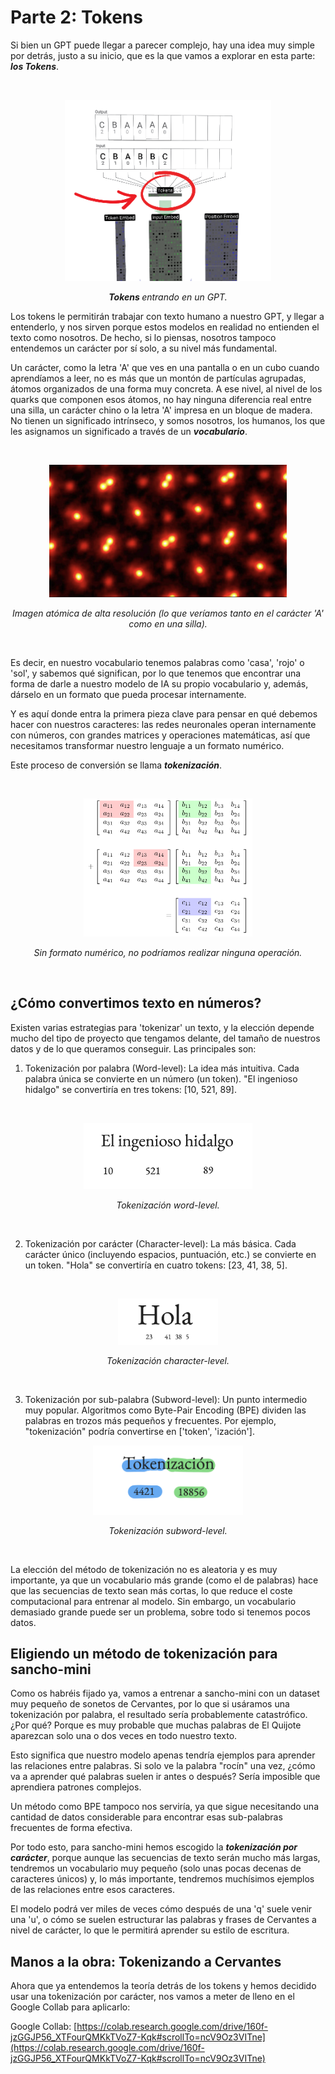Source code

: # Parte 2: Tokens

Si bien un GPT puede llegar a parecer complejo, hay una idea muy simple por detrás, justo a su inicio, que es la que vamos a explorar en esta parte: ***los Tokens***.

<br>

<p align="center">
  <img src="../assets/tokens-entrada.png" width="330">
</p>
<p align="center"><i><b>Tokens </b> entrando en un GPT.</i></p>



Los tokens le permitirán trabajar con texto humano a nuestro GPT, y llegar a entenderlo, y nos sirven porque estos modelos en realidad no entienden el texto como nosotros. De hecho, si lo piensas, nosotros tampoco entendemos un carácter por sí solo, a su nivel más fundamental.

Un carácter, como la letra 'A' que ves en una pantalla o en un cubo cuando aprendíamos a leer, no es más que un montón de partículas agrupadas, átomos organizados de una forma muy concreta. A ese nivel, al nivel de los quarks que componen esos átomos, no hay ninguna diferencia real entre una silla, un carácter chino o la letra 'A' impresa en un bloque de madera. No tienen un significado intrínseco, y somos nosotros, los humanos, los que les asignamos un significado a través de un ***vocabulario***.

<br>

<p align="center">
  <img src="../assets/imagen_atomica.png" style="max-width: 380px; height: auto;">
</p>
<p align="center"><i>Imagen atómica de alta resolución (lo que veríamos tanto en el carácter 'A' como en una silla).</i></p>

<br>

Es decir, en nuestro vocabulario tenemos palabras como 'casa', 'rojo' o 'sol', y sabemos qué significan, por lo que tenemos que encontrar una forma de darle a nuestro modelo de IA su propio vocabulario y, además, dárselo en un formato que pueda procesar internamente. 

Y es aquí donde entra la primera pieza clave para pensar en qué debemos hacer con nuestros caracteres: las redes neuronales operan internamente con números, con grandes matrices y operaciones matemáticas, así que necesitamos transformar nuestro lenguaje a un formato numérico.

Este proceso de conversión se llama ***tokenización***.

<br>

<p align="center">
  <img src="../assets/operaciones.svg" style="max-width: 270px; height: auto;">
</p>
<p align="center"><i>Sin formato numérico, no podríamos realizar ninguna operación.</i></p>

<br>

## ¿Cómo convertimos texto en números?

Existen varias estrategias para 'tokenizar' un texto, y la elección depende mucho del tipo de proyecto que tengamos delante, del tamaño de nuestros datos y de lo que queramos conseguir. Las principales son:

1. Tokenización por palabra (Word-level): La idea más intuitiva. Cada palabra única se convierte en un número (un token). "El ingenioso hidalgo" se convertiría en tres tokens: [10, 521, 89].

<br>

<p align="center">
  <img src="../assets/word-level.png" style="max-width: 270px; height: auto;">
</p>
<p align="center"><i>Tokenización word-level.</i></p>

<br>

2. Tokenización por carácter (Character-level): La más básica. Cada carácter único (incluyendo espacios, puntuación, etc.) se convierte en un token. "Hola" se convertiría en cuatro tokens: [23, 41, 38, 5].

<br>

<p align="center">
  <img src="../assets/character-level.png" style="max-width: 160px; height: auto;">
</p>
<p align="center"><i>Tokenización character-level.</i></p>

<br>


3. Tokenización por sub-palabra (Subword-level): Un punto intermedio muy popular. Algoritmos como Byte-Pair Encoding (BPE) dividen las palabras en trozos más pequeños y frecuentes. Por ejemplo, "tokenización" podría convertirse en ['token', 'ización'].

<p align="center">
  <img src="../assets/subword-level.png" style="max-width: 240px; height: auto;">
</p>
<p align="center"><i>Tokenización subword-level.</i></p>

<br>

La elección del método de tokenización no es aleatoria y es muy importante, ya que un vocabulario más grande (como el de palabras) hace que las secuencias de texto sean más cortas, lo que reduce el coste computacional para entrenar al modelo. Sin embargo, un vocabulario demasiado grande puede ser un problema, sobre todo si tenemos pocos datos.

## Eligiendo un método de tokenización para sancho-mini

Como os habréis fijado ya, vamos a entrenar a sancho-mini con un dataset muy pequeño de sonetos de Cervantes, por lo que si usáramos una tokenización por palabra, el resultado sería probablemente catastrófico. ¿Por qué? Porque es muy probable que muchas palabras de El Quijote aparezcan solo una o dos veces en todo nuestro texto.


Esto significa que nuestro modelo apenas tendría ejemplos para aprender las relaciones entre palabras. Si solo ve la palabra "rocín" una vez, ¿cómo va a aprender qué palabras suelen ir antes o después? Sería imposible que aprendiera patrones complejos.


Un método como BPE tampoco nos serviría, ya que sigue necesitando una cantidad de datos considerable para encontrar esas sub-palabras frecuentes de forma efectiva.


Por todo esto, para sancho-mini hemos escogido la ***tokenización por carácter***, porque aunque las secuencias de texto serán mucho más largas, tendremos un vocabulario muy pequeño (solo unas pocas decenas de caracteres únicos) y, lo más importante, tendremos muchísimos ejemplos de las relaciones entre esos caracteres. 

El modelo podrá ver miles de veces cómo después de una 'q' suele venir una 'u', o cómo se suelen estructurar las palabras y frases de Cervantes a nivel de carácter, lo que le permitirá aprender su estilo de escritura.

## Manos a la obra: Tokenizando a Cervantes

Ahora que ya entendemos la teoría detrás de los tokens y hemos decidido usar una tokenización por carácter, nos vamos a meter de lleno en el Google Collab para aplicarlo:


Google Collab: [https://colab.research.google.com/drive/160f-jzGGJP56_XTFourQMKkTVoZ7-Kqk#scrollTo=ncV9Oz3VITne](https://colab.research.google.com/drive/160f-jzGGJP56_XTFourQMKkTVoZ7-Kqk#scrollTo=ncV9Oz3VITne)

---

## TASK INSTRUCTIONS
Extract from the records above the lines from the one containing "Por todo esto, para" to the one containing "Ahora que ya", both lines included, exactly as they appear and with nothing else.

## WRITTEN ANSWER
Por todo esto, para sancho-mini hemos escogido la ***tokenización por carácter***, porque aunque las secuencias de texto serán mucho más largas, tendremos un vocabulario muy pequeño (solo unas pocas decenas de caracteres únicos) y, lo más importante, tendremos muchísimos ejemplos de las relaciones entre esos caracteres. 

El modelo podrá ver miles de veces cómo después de una 'q' suele venir una 'u', o cómo se suelen estructurar las palabras y frases de Cervantes a nivel de carácter, lo que le permitirá aprender su estilo de escritura.

## Manos a la obra: Tokenizando a Cervantes

Ahora que ya entendemos la teoría detrás de los tokens y hemos decidido usar una tokenización por carácter, nos vamos a meter de lleno en el Google Collab para aplicarlo:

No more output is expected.